CUE, Faculty Discuss Change in Curriculum
The newly-formed Committee on Undergraduate Education (CUE) may approve several changes in Harvard curriculum requirements this spring.
At its regularly-scheduled meeting Tuesday, the Faculty spent an hour discussing three questions of curriculum reform-posed by Dean May-concerning possible revisions in the Rales Relating to College Studies.
No action was taken on these questions. The purpose of the discussion was to gauge the range of Faculty opinion and assist the CUE in preparing legislation.
The questions were:
Should the Rules continue to prescribe that each candidate for the A.B. fulfill a set of concentration requirements?
Should the Rules continue to prescribe as a prerequisite for the A.B. degree the completion of 16 courses ordinarily to be taken at the rate of four courses a year?
Should the Rules be altered to provide for some mechanism by which students might obtain credit toward an A.B. degree for applied or field work or for work in one of the performing arts?
Alternatives to rigid concentration requirements, May said, could be a concentration in general education or general studies, or the maintenance of requirements for honors candidates only.
"The main advantages of concentration, advanced tutorials, and the senior thesis are not generally for non-honors students anyway," May said. "It seems they could be relieved of concentration requirements without impairing the education of the majority."
May cited the large number of students choosing cross-departmental concentrations and the number rejected form their fist-choice concentrations-90 were rejected from History and Literature and 130 from Social Studies this year-as reasons for more flexible requirements.
Explaining his second question-the four-course rate-May suggested that Harvard might make credit dependent upon exams rather than courses passed.

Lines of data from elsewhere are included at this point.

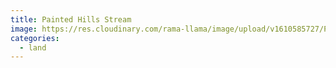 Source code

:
 ```yaml
---
title: Painted Hills Stream
image: https://res.cloudinary.com/rama-llama/image/upload/v1610585727/Painted_Hill_Stream_hdesgd.jpg
categories:
  - land
---
```

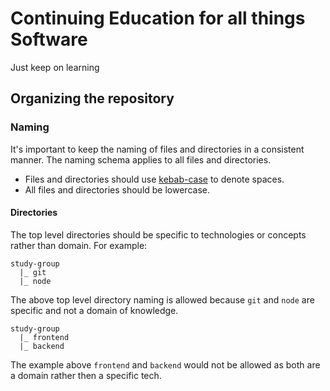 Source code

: # Continuing Education for all things Software

Just keep on learning

## Organizing the repository

### Naming

It's important to keep the naming of files and directories in a consistent manner. The naming schema
applies to all files and directories.

- Files and directories should use [kebab-case][kebab] to denote spaces.
- All files and directories should be lowercase.

#### Directories

The top level directories should be specific to technologies or concepts rather than domain. For example:

```
study-group
  |_ git
  |_ node
```

The above top level directory naming is allowed because `git` and `node` are specific and not a domain of knowledge.

```
study-group
  |_ frontend
  |_ backend
```

The example above `frontend` and `backend` would not be allowed as both are a domain rather then a specific tech.

[kebab]: https://www.theserverside.com/definition/Kebab-case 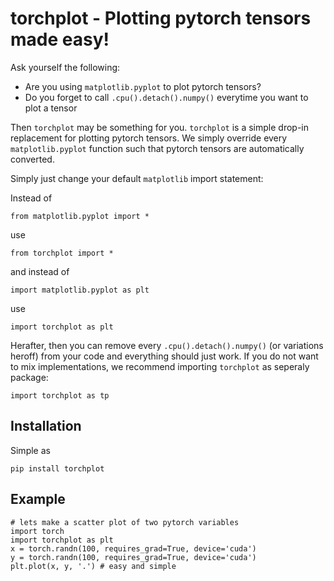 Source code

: # torchplot - Plotting pytorch tensors made easy!

Ask yourself the following:
* Are you using `matplotlib.pyplot` to plot pytorch tensors?
* Do you forget to call `.cpu().detach().numpy()` everytime you want to plot a tensor

Then `torchplot` may be something for you. `torchplot` is a simple drop-in replacement
for plotting pytorch tensors. We simply override every `matplotlib.pyplot` function such
that pytorch tensors are automatically converted.

Simply just change your default `matplotlib` import statement:


Instead of
```
from matplotlib.pyplot import *
```
use
```
from torchplot import *
```
and instead of
```
import matplotlib.pyplot as plt
```
use
```
import torchplot as plt
```
Herafter, then you can remove every `.cpu().detach().numpy()` (or variations heroff) from
your code and everything should just work. If you do not want to mix implementations, 
we recommend importing `torchplot` as seperaly package:
```
import torchplot as tp
```

## Installation
Simple as
```
pip install torchplot
```

## Example

```
# lets make a scatter plot of two pytorch variables
import torch
import torchplot as plt
x = torch.randn(100, requires_grad=True, device='cuda')
y = torch.randn(100, requires_grad=True, device='cuda')
plt.plot(x, y, '.') # easy and simple
```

"However, we must recognize that with greater freedom students may make mistakes," May said.
The third question-credit for field work or work in the arts-May said, involves official sanction of what is already common practice. The 1214 independentstudies approved this year include yoga exercises and illustrating children's books.
"We must first ask the broader question, what kind of college are we supposed to be?" Bruce Chalmers. Master of Winthrop House, said at the meeting. "I believe we should be an educational institution, not merely a passive environment."
"We must not move away from our responsibility to foster educational development," he said. "The discipline of study is learned through the study of a discipline, through study in depth of a field over several years."
Chalmers urged making requirements more demanding, not less. "We may have to look critically at our admission policy," he said, mentioning "the happy bottom quarter" and athletic scholarships.
"A major in Gen Ed as an alternative to individual concentrations seems to build on a weakness, not a strength," Otto Eckstein, professor of Economies, said.
Richard S. Tilden '71. a student member of the CUE, objected to Harvard's "elitist approach." "We all must acknowledge our limitations," he said. "Professors and students are equally ignorant when it comes to veritas."
"College must be a place where we can explore." he said, "not simply produce scholarship for scholarship's sake alone."